Neither you nor any person acting on your behalf, including any co- Underwriter
or Selected Dealer shall have any authority to give any

                                        5

information or make any representations in connection with any offer or sale of
the Units other than as contained in the Prospectus and as is otherwise
expressly authorized in writing by the Company.

               (b) It is mutually agreed that the Company shall not issue and
sell any of the Units to any of the purchasers found by the Underwriters unless
and until the escrow agent on behalf of the purchasers of Units makes payment to
the Company for at least 706,000 Units within the period of time specified
above, and no commission or expense allowance shall be payable by the escrow
agent on behalf of the Company hereunder, unless and until such payment shall
have been received by the Company.

               (c) The Underwriter shall deposit all funds received by it from
the sale of up to 1,180,000 Units in an escrow account, at Continental Stock
Transfer & Trust Co. with a mailing address of 2 Broadway, New York, New York
10004 by 12:00 noon of the next business day in compliance with NASD Notice to
Members 84-7, dated January 30, 1984, and shall so instruct any co-underwriters
or selected dealers to do likewise. Such deposits shall continue to be made
until either (a) such funds are turned over to the Company for the Units or (b)
such funds are returned directly to the persons who subscribe for the Units
without interest thereon or deduction therefrom; all in accordance with the
terms of an appropriate escrow agreement to be entered into with such Trust
Company.

               The Underwriters shall instruct all subscribers to make checks
payable only to "Continental Stock Transfer & Trust Company as escrow agent
f/b/o Shipholding International, Inc." and shall instruct any co-underwriters or
selected dealers to do likewise.
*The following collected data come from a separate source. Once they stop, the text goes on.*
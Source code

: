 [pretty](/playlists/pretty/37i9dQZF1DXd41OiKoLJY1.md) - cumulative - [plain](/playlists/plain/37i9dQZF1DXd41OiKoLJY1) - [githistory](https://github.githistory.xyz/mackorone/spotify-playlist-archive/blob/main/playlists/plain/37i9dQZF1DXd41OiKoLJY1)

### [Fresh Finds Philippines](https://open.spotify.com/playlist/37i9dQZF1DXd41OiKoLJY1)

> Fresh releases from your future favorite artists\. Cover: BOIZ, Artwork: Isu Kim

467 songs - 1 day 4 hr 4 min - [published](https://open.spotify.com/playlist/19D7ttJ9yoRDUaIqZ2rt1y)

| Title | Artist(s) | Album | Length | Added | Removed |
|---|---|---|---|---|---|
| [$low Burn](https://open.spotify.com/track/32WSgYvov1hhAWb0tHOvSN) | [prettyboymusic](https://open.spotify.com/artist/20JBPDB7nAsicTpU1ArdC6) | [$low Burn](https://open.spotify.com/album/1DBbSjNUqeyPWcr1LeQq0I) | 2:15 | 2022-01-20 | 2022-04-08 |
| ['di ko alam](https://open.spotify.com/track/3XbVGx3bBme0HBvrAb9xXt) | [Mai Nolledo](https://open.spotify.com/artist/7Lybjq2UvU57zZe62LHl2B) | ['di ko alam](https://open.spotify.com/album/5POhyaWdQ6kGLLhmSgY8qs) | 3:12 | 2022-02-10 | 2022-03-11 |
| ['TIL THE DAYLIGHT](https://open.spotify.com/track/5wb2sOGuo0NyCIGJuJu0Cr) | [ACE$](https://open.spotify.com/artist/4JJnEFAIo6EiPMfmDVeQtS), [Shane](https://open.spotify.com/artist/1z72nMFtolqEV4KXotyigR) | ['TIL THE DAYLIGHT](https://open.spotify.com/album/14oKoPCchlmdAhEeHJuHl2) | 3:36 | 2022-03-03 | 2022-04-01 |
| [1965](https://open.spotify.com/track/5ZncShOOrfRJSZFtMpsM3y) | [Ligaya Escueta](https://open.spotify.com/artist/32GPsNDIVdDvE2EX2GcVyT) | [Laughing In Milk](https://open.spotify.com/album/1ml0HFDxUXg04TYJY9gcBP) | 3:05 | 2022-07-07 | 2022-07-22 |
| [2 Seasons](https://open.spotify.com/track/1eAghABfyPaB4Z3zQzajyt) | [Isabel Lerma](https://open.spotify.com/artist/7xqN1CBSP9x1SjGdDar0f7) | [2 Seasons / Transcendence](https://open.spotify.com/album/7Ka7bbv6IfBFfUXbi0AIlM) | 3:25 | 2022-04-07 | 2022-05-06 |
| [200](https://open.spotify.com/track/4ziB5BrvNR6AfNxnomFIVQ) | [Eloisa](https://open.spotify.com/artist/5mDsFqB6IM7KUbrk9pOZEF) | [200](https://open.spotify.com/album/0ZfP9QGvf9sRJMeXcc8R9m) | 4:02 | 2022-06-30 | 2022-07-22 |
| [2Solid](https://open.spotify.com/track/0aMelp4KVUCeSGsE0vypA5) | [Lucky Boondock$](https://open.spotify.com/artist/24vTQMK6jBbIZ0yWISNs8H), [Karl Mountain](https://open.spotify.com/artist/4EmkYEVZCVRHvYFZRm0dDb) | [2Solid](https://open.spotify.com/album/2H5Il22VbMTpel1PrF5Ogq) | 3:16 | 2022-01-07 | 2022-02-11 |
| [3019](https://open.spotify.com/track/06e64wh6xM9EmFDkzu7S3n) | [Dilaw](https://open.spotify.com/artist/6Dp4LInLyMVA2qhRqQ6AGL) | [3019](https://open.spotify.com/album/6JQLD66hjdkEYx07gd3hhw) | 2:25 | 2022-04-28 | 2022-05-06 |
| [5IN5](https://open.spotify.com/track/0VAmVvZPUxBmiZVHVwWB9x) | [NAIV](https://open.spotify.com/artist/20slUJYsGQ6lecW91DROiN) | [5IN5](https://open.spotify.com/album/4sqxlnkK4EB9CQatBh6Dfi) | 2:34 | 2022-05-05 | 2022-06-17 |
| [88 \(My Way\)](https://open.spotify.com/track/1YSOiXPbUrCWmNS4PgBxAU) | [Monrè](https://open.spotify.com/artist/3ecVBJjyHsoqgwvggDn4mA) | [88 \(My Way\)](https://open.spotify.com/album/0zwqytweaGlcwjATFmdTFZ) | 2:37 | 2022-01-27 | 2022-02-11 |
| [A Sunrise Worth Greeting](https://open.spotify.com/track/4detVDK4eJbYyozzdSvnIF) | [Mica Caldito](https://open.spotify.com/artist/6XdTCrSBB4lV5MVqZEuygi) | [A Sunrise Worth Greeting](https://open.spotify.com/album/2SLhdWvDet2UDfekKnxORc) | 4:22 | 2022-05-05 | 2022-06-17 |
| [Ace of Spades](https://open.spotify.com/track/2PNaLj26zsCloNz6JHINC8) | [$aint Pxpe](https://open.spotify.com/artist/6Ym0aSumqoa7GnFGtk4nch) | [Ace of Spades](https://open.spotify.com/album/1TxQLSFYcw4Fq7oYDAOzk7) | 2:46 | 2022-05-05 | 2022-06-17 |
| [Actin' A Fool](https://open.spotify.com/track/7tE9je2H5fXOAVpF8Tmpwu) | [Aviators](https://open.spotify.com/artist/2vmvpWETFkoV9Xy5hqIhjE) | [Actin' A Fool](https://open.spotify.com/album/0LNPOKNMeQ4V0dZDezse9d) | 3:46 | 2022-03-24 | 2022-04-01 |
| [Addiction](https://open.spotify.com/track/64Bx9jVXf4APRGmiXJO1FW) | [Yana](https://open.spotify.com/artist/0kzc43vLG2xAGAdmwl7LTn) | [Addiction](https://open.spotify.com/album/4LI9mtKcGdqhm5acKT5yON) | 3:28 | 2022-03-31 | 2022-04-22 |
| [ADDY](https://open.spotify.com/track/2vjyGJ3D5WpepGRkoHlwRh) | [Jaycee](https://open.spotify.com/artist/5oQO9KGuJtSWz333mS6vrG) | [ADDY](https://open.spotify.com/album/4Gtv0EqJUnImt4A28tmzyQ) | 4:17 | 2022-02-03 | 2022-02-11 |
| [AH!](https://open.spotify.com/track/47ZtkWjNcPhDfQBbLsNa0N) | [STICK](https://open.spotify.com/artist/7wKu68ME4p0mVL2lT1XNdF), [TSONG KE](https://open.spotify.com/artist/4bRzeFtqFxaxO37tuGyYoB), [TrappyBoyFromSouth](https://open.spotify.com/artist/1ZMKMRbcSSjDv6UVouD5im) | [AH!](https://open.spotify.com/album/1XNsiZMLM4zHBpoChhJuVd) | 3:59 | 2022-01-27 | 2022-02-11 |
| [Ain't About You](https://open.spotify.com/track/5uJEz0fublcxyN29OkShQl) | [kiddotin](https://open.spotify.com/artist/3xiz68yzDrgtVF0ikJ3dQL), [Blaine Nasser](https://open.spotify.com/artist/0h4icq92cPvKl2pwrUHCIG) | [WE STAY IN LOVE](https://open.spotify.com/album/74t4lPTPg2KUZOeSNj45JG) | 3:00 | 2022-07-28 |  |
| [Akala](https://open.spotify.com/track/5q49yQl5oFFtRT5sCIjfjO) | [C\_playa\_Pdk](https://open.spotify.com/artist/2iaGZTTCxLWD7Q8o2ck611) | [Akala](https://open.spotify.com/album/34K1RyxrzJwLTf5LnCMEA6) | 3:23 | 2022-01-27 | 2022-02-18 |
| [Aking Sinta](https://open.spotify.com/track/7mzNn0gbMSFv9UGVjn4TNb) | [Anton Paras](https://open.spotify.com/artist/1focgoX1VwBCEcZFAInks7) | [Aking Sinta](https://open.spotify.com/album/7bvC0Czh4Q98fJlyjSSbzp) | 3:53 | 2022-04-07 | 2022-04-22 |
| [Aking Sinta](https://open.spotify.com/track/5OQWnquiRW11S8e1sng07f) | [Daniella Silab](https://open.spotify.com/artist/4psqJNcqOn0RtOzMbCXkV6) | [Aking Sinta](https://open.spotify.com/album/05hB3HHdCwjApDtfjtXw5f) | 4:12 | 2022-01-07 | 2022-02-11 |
In the event that customer checks are made out
to the order of the co-underwriters or selected dealers, then the
co-underwriters and selected dealers agree to promptly forward their own checks
or wire funds to said escrow account or to endorse the check to the order of the
escrow account. It is acknowledged that only unaffiliated $100,000 net capital
broker/dealers may endorse checks to the order of the escrow account or forward
their own checks or wired funds.

               (d) On or before the fifth business day following the Company's
and the Underwriter's receipt of notification from the escrow agent that it has
received cash or cleared funds for 706,000 units during the Offering Period, the
initial closing ("Initial Closing"), on the sale of such 706,000 Units shall
occur at the time and place agreed upon by the Company and the Underwriter,
provided that the other conditions to Closing set forth in Section 6 hereof have
been satisfied. The escrow agent's notification will be deemed received by both
the Company and the Underwriter on the date the Company actually receives it,
provided that the Company promptly notifies the Underwriter on such date by
telecopy, telegram or telex of such receipt. At the Initial Closing, the Company
will deliver to the Underwriter the Certificates for the

                                        6

Units (in such denominations and in such names as the Underwriter shall request
upon at least 48 hours prior written notice) against payment to the Company by
the escrow agent, on behalf of the purchasers of such 706,000 Units (by
certified or bank cashier's check, payable to the order of the Company, in New
York Clearing House Funds), of the public offering price of such 706,000 Units
less the commissions and expense allowance payable to the Underwriter as to said
Units as provided in subsection 3(e) below.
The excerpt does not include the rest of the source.